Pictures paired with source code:
►
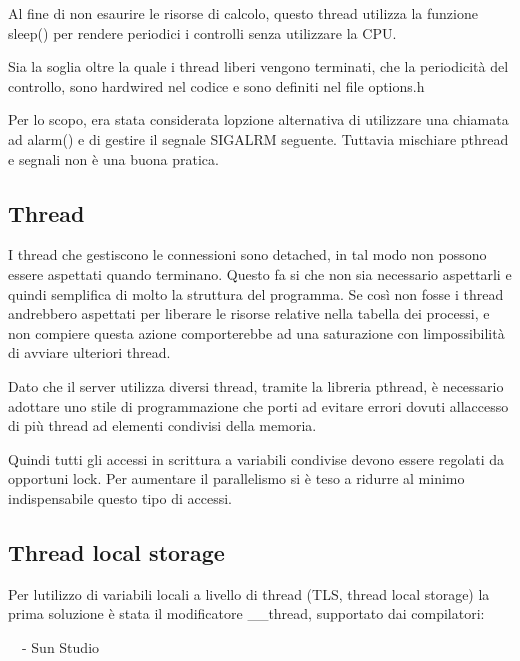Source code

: \documentclass[a4paper,11pt]{article}
\begin{document}
{\sffamily
Al fine di non esaurire le risorse di calcolo, questo thread utilizza la
funzione sleep()\cite{LIBC02} per rendere periodici i controlli senza
utilizzare la CPU.}

{\sffamily
Sia la soglia oltre la quale i thread liberi vengono terminati, che la
periodicit\`a del controllo, sono hardwired nel codice e sono definiti
nel file options.h}

{\sffamily
Per lo scopo, era stata considerata l{\textquotesingle}opzione
alternativa di utilizzare una chiamata ad alarm() e di gestire il
segnale SIGALRM seguente. Tuttavia mischiare pthread e segnali non \`e
una buona pratica\cite{LIBC03}.}


\bigskip

\subsection{Thread}
{\sffamily
I thread che gestiscono le connessioni sono detached, in tal modo non
possono essere aspettati quando terminano. Questo fa si che non sia
necessario aspettarli e quindi semplifica di molto la struttura del
programma. Se cos\`i non fosse i thread andrebbero aspettati per
liberare le risorse relative nella tabella dei processi, e non compiere
questa azione comporterebbe ad una saturazione con
l{\textquotesingle}impossibilit\`a di avviare ulteriori thread.}


\bigskip

{\sffamily
Dato che il server utilizza diversi thread, tramite la libreria pthread,
\`e necessario adottare uno stile di programmazione che porti ad
evitare errori dovuti all{\textquotesingle}accesso di pi\`u thread ad
elementi condivisi della memoria.}

{\sffamily
Quindi tutti gli accessi in scrittura a variabili condivise devono
essere regolati da opportuni lock\cite{LIBC04}. Per aumentare il
parallelismo si \`e teso a ridurre al minimo indispensabile questo tipo
di accessi.}


\bigskip

\subsection{Thread local storage}
{\sffamily
Per l{\textquotesingle}utilizzo di variabili locali a livello di thread
(TLS, thread local storage) la prima soluzione \`e stata il
modificatore {\textquotedbl}\_\_thread{\textquotedbl}, supportato dai
compilatori:}

{\sffamily
\ \ {}- Sun Studio\cite{COMP01}}
\end{document}
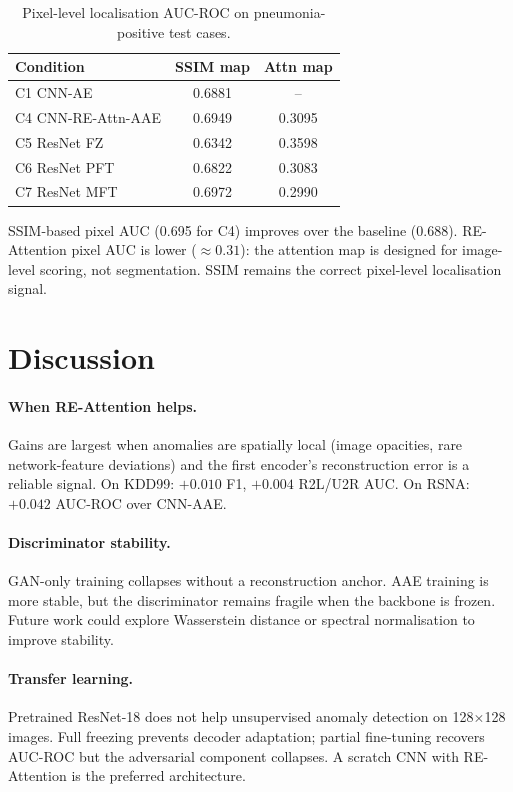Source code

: \documentclass[11pt,a4paper]{article}
\newcommand{\method}{RE-Attn-AAE}
\begin{document}
\begin{table}[h]
\centering
\caption{Pixel-level localisation AUC-ROC on pneumonia-positive test cases.}
\label{tab:pixel}
\begin{tabular}{lcc}
\toprule
Condition & SSIM map & Attn map \\ \midrule
C1 CNN-AE          & 0.6881 & --     \\
C4 CNN-\method{}   & 0.6949 & 0.3095 \\
C5 ResNet FZ       & 0.6342 & 0.3598 \\
C6 ResNet PFT      & 0.6822 & 0.3083 \\
C7 ResNet MFT      & 0.6972 & 0.2990 \\ \bottomrule
\end{tabular}
\end{table}

SSIM-based pixel AUC (0.695 for C4) improves over the baseline (0.688).
RE-Attention pixel AUC is lower ($\approx 0.31$): the attention map is designed
for image-level scoring, not segmentation. SSIM remains the correct pixel-level
localisation signal.

\section{Discussion}

\paragraph{When RE-Attention helps.}
Gains are largest when anomalies are spatially local (image opacities, rare
network-feature deviations) and the first encoder's reconstruction error is a
reliable signal. On KDD99: $+0.010$ F1, $+0.004$ R2L/U2R AUC.
On RSNA: $+0.042$ AUC-ROC over CNN-AAE.

\paragraph{Discriminator stability.}
GAN-only training collapses without a reconstruction anchor.
AAE training is more stable, but the discriminator remains fragile when the
backbone is frozen. Future work could explore Wasserstein distance or spectral
normalisation to improve stability.

\paragraph{Transfer learning.}
Pretrained ResNet-18 does not help unsupervised anomaly detection on 128$\times$128
images. Full freezing prevents decoder adaptation; partial fine-tuning recovers
AUC-ROC but the adversarial component collapses.
A scratch CNN with RE-Attention is the preferred architecture.
\end{document}

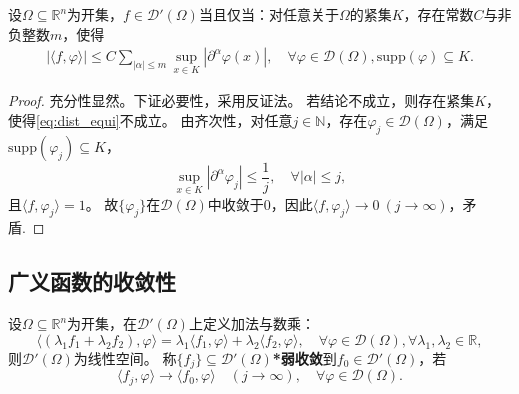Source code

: \documentclass[../../main.tex]{subfiles}%
\begin{document}
\begin{theorem}
设$\Omega\subseteq\mathbb{R}^n$为开集，$f\in\mathscr{D}'(\Omega)$当且仅当：对任意关于$\Omega$的紧集$K$，存在常数$C$与非负整数$m$，使得
\begin{align}
|\langle f,\varphi\rangle|\leqslant C\sum\limits_{|\alpha|\leqslant m}\sup\limits_{x\in K}|\partial^\alpha\varphi(x)|,\quad\forall\varphi\in\mathscr{D}(\Omega),\mathrm{supp}(\varphi)\subseteq K.\label{eq:dist_equi}
\end{align}
\end{theorem}
\begin{proof}
充分性显然。下证必要性，采用反证法。
若结论不成立，则存在紧集$K$，使得\eqref{eq:dist_equi}不成立。
由齐次性，对任意$j\in\mathbb{N}$，存在$\varphi_j\in\mathscr{D}(\Omega)$，满足$\mathrm{supp}(\varphi_j)\subseteq K$，
$$\sup\limits_{x\in K}|\partial^\alpha\varphi_j|\leqslant\frac{1}{j},\quad\forall|\alpha|\leqslant j,$$
且$\langle f,\varphi_j\rangle=1$。
故$\{\varphi_j\}$在$\mathscr{D}(\Omega)$中收敛于0，因此$\langle f,\varphi_j\rangle\to0\ (j\to\infty)$，矛盾.
\end{proof}

\subsection{广义函数的收敛性}

\begin{definition}
设$\Omega\subseteq\mathbb{R}^n$为开集，在$\mathscr{D}'(\Omega)$上定义加法与数乘：
$$\langle(\lambda_1f_1+\lambda_2f_2),\varphi\rangle=\lambda_1\langle f_1,\varphi\rangle+\lambda_2\langle f_2,\varphi\rangle,\quad\forall\varphi\in\mathscr{D}(\Omega),\forall\lambda_1,\lambda_2\in\mathbb{R},$$
则$\mathscr{D}'(\Omega)$为线性空间。
称$\{f_j\}\subseteq\mathscr{D}'(\Omega)$\textbf{*弱收敛}到$f_0\in\mathscr{D}'(\Omega)$，若
$$\langle f_j,\varphi\rangle\to\langle f_0,\varphi\rangle\quad(j\to\infty),\quad\forall\varphi\in\mathscr{D}(\Omega).$$
\end{definition}
\end{document}
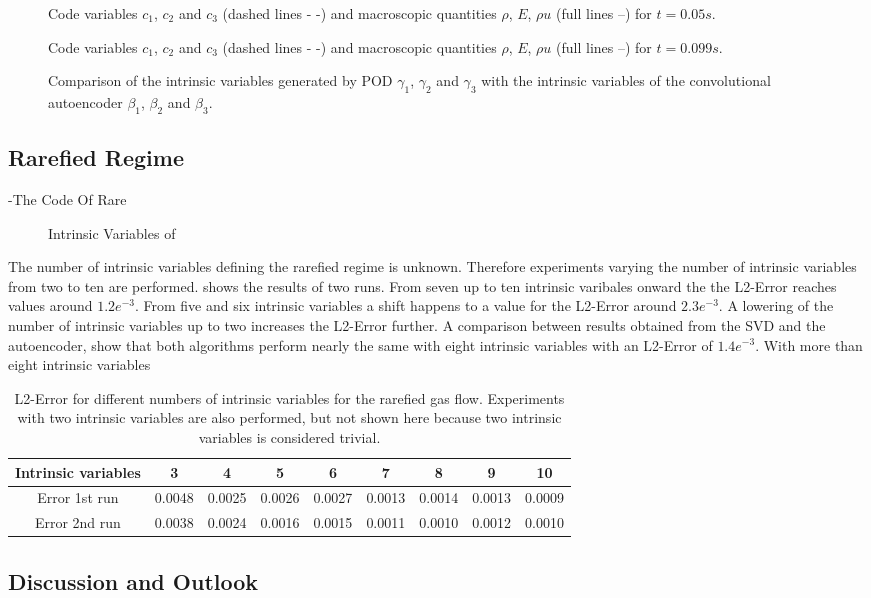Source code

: \begin{figure}[!htbp]
	\scalebox{1}{}
	\caption{Code variables \(c_1\), \(c_2\) and \(c_3\) (dashed lines - -) and macroscopic quantities \(\rho\), \(E\), \(\rho u\) (full lines --) for \(t=0.05s\).}
\end{figure}
\begin{figure}[!htbp]
	\scalebox{1}{}
	\caption{Code variables \(c_1\), \(c_2\) and \(c_3\) (dashed lines - -) and macroscopic quantities \(\rho\), \(E\), \(\rho u\) (full lines --) for \(t=0.099s\).}
\end{figure}
\begin{figure}[!htbp]
	\scalebox{.6}{}
	\caption{Comparison of the intrinsic variables generated by POD \(\gamma_1\), \(\gamma_2\) and \(\gamma_3\) with the intrinsic variables of the convolutional autoencoder \(\beta_1\), \(\beta_2\) and \(\beta_3\).}
\end{figure}
\subsection{Rarefied Regime}
-The Code Of Rare
\begin{figure}[!hp]
	\scalebox{0.9}{}
	\caption{Intrinsic Variables of \rare}
\end{figure}
The number of intrinsic variables defining the rarefied regime is unknown. Therefore experiments varying the number of intrinsic variables from two to ten are performed.  shows the results of two runs. From seven up to ten intrinsic varibales onward the the L2-Error reaches values around \(1.2e^{-3}\). From five and six intrinsic variables a shift happens to a value for the L2-Error around \(2.3e^{-3}\). A lowering of the number of intrinsic variables up to two increases the L2-Error further. A comparison between results obtained from the SVD and the autoencoder, show that both algorithms perform nearly the same with eight intrinsic variables with an L2-Error of \(1.4e^{-3}\). With more than eight intrinsic variables  
\begin{table}[!htbp]\centering
	\begin{tabular}{ |c|c|c|c|c|c|c|c|c| }
		\hline
		Intrinsic variables  & 3 & 4 & 5 & 6 & 7 & 8 & 9 & 10 \\ [.5ex]
		\hline
		Error 1st run & 0.0048 & 0.0025 & 0.0026 & 0.0027 & 0.0013 & 0.0014 & 0.0013 & 0.0009\\ \hline
		Error 2nd run & 0.0038 & 0.0024 & 0.0016 & 0.0015 & 0.0011 & 0.0010 & 0.0012 & 0.0010\\\hline
	\end{tabular}
	\caption{L2-Error for different numbers of intrinsic variables for the rarefied gas flow. Experiments with two intrinsic variables are also performed, but not shown here because two intrinsic variables is considered trivial.}
	\label{Tab:Intrinsic units}
\end{table}
\subsection{Discussion and Outlook}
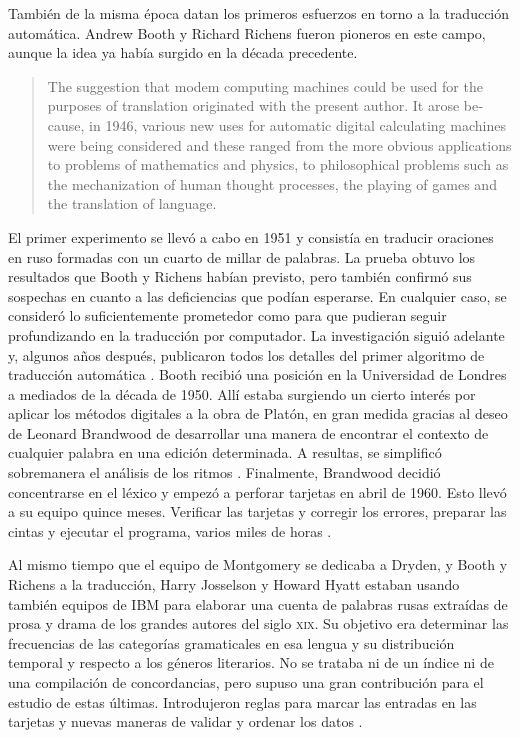 También de la misma época datan los primeros esfuerzos en torno a la traducción automática. Andrew Booth y Richard Richens fueron pioneros en este campo, aunque la idea ya había surgido en la década precedente.
\blockquote{\begin{english}The suggestion that modem computing machines could be used for the purposes of translation originated with the present author. It arose because, in 1946, various new 	uses for automatic digital calculating machines were being considered and these ranged from the more obvious applications to problems of mathematics and physics, to philosophical problems such as the mechanization of human thought processes, the playing of games and the translation of language.\end{english} \parencite[88]{booth1958}}
El primer experimento se llevó a cabo en 1951 y consistía en traducir oraciones en ruso formadas con un cuarto de millar de palabras. La prueba obtuvo los resultados que Booth y Richens habían previsto, pero también confirmó sus sospechas en cuanto a las deficiencias que podían esperarse. En cualquier caso, se consideró lo suficientemente prometedor como para que pudieran seguir profundizando en la traducción por computador. La investigación siguió adelante y, algunos años después, publicaron todos los detalles del primer algoritmo de traducción automática \parencite{richens1955}. Booth recibió una posición en la Universidad de Londres a mediados de la década de 1950. Allí estaba surgiendo un cierto interés por aplicar los métodos digitales a la obra de Platón, en gran medida gracias al deseo de Leonard Brandwood de desarrollar una manera de encontrar el contexto de cualquier palabra en una edición determinada. A resultas, se simplificó sobremanera el análisis de los ritmos \parencite[46-49]{brandwood1956}. Finalmente, Brandwood decidió concentrarse en el léxico y empezó a perforar tarjetas en abril de 1960. Esto llevó a su equipo quince meses. Verificar las tarjetas y corregir los errores, preparar las cintas y ejecutar el programa, varios miles de horas \autocite[6]{burton1981}.
  
Al mismo tiempo que el equipo de Montgomery se dedicaba a Dryden, y Booth y Richens a la traducción,  Harry Josselson y Howard Hyatt estaban usando también equipos de IBM para elaborar una cuenta de palabras rusas \parencite{josselson1953} extraídas de prosa y drama de los grandes autores del siglo \textsc{xix}. Su objetivo era determinar las frecuencias de las categorías gramaticales en esa lengua y su distribución temporal y respecto a los géneros literarios. No se trataba ni de un índice ni de una compilación de concordancias, pero supuso una gran contribución para el estudio de estas últimas. Introdujeron reglas para marcar las entradas en las tarjetas y nuevas maneras de validar y ordenar los datos \autocite[4-5]{burton1981}.

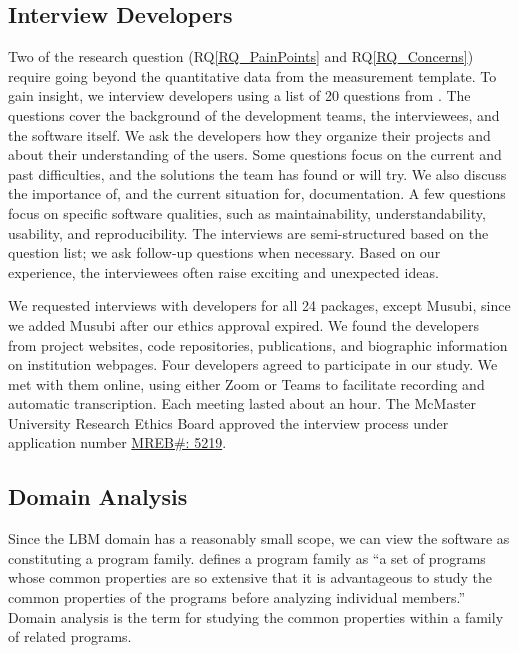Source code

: \documentclass[final, 3p, times, authoryear]{elsarticle}
\newcommand{\rqref}[1]{RQ\ref{#1}}
\begin{document}
\subsection{Interview Developers} \label{SecSurvey}

Two of the research question (\rqref{RQ_PainPoints} and \rqref{RQ_Concerns})
require going beyond the quantitative data from the measurement template. To
gain insight, we interview developers using a list of 20 questions from
\citet{SmithEtAl2021}. The questions cover the background of the development
teams, the interviewees, and the software itself. We ask the developers how they
organize their projects and about their understanding of the users. Some
questions focus on the current and past difficulties, and the solutions the team
has found or will try. We also discuss the importance of, and the current
situation for, documentation. A few questions focus on specific software
qualities, such as maintainability, understandability, usability, and
reproducibility. The interviews are semi-structured based on the question list;
we ask follow-up questions when necessary. Based on our experience, the
interviewees often raise exciting and unexpected ideas.

We requested interviews with developers for all 24 packages, except Musubi,
since we added Musubi after our ethics approval expired. We found the developers
from project websites, code repositories, publications, and biographic
information on institution webpages. Four developers agreed to participate in
our study. We met with them online, using either Zoom or Teams to facilitate
recording and automatic transcription. Each meeting lasted about an hour. The
McMaster University Research Ethics Board approved the interview process under
application number
\href{https://github.com/smiths/AIMSS/blob/master/StateOfPractice/MACREM/Application.pdf}
{MREB\#: 5219}.

\subsection{Domain Analysis} \label{SecDomainAnalysis}

Since the LBM domain has a reasonably small scope, we can view the software as
constituting a program family.  \citet{parnas1976design} defines a program
family as ``a set of programs whose common properties are so extensive that it
is advantageous to study the common properties of the programs before analyzing
individual members.'' Domain analysis is the term for studying the common
properties within a family of related programs.
\end{document}

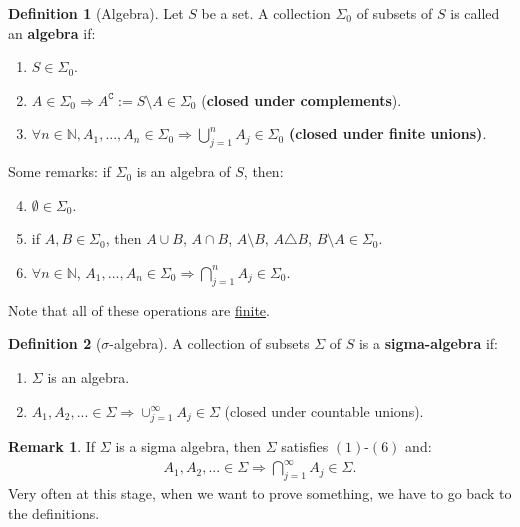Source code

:\documentclass[11pt]{article}
\theoremstyle{definition}
\newtheorem{defn}{Definition}[section]
\newtheorem{rmk}{Remark}[section]
\theoremstyle{theorem}
\newcommand{\N}[0]{\mathbb{N}}
\newcommand{\comp}[1]{{#1}^{\texttt{C}}}
\begin{document}
\begin{defn}[Algebra]
	Let \( S \) be a set. A collection \( \Sigma_0 \) of subsets of \( S \) is called an \textbf{algebra} if: 	
	\begin{enumerate}[noitemsep]
		\item \( S \in \Sigma_0 \). 
		\item \( A \in \Sigma_0 \Rightarrow \comp{A} := S \setminus A \in \Sigma_0 \) (\textbf{closed under complements}).
		\item \( \forall n \in \N, A_1, ..., A_n \in \Sigma_0 \Rightarrow \bigcup_{j=1}^n A_j \in \Sigma_0 \) \textbf{(closed under finite unions)}.
	\end{enumerate}
\end{defn}

Some remarks: if \( \Sigma_0 \) is an algebra of \( S \), then: 

\begin{enumerate}[noitemsep]
	\setcounter{enumi}{3}
	\item \( \emptyset \in \Sigma_0 \).
	\item if \( A, B \in \Sigma_0 \), then \( A \cup B \), \( A \cap B \), \( A \setminus B \), \( A \triangle B \), \( B \setminus A  \in  \Sigma_0 \).
	\item \( \forall n \in \N \), \( A_1, ..., A_n \in \Sigma_0  \Rightarrow \bigcap_{j=1}^n A_j \in \Sigma_0 \).
\end{enumerate}
Note that all of these operations are \underline{finite}.


\begin{defn}[\(\sigma\)-algebra]
	A collection of subsets \( \Sigma \) of \( S \) is a \textbf{sigma-algebra} if:
	\begin{enumerate}[noitemsep]
		\item \( \Sigma \) is an algebra.
		\item \( A_1, A_2, ... \in \Sigma \Rightarrow \cup_{j=1}^\infty A_j \in \Sigma \) (closed under countable unions).
	\end{enumerate}
\end{defn}

\begin{rmk}
If \( \Sigma \) is a sigma algebra, then \( \Sigma \) satisfies \( (1) \)-\( (6) \) and: 
\begin{align}
	A_1, A_2, ... \in \Sigma \Rightarrow \bigcap_{j=1}^\infty A_j \in \Sigma.
\end{align}	
Very often at this stage, when we want to prove something, we have to go back to the definitions.
\end{rmk}
\end{document}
◄
* Exercise *
The word to find is "about". Copy every line of the records that holds it.

* Your solution *
organize their projects and about their understanding of the users. Some
recording and automatic transcription. Each meeting lasted about an hour. The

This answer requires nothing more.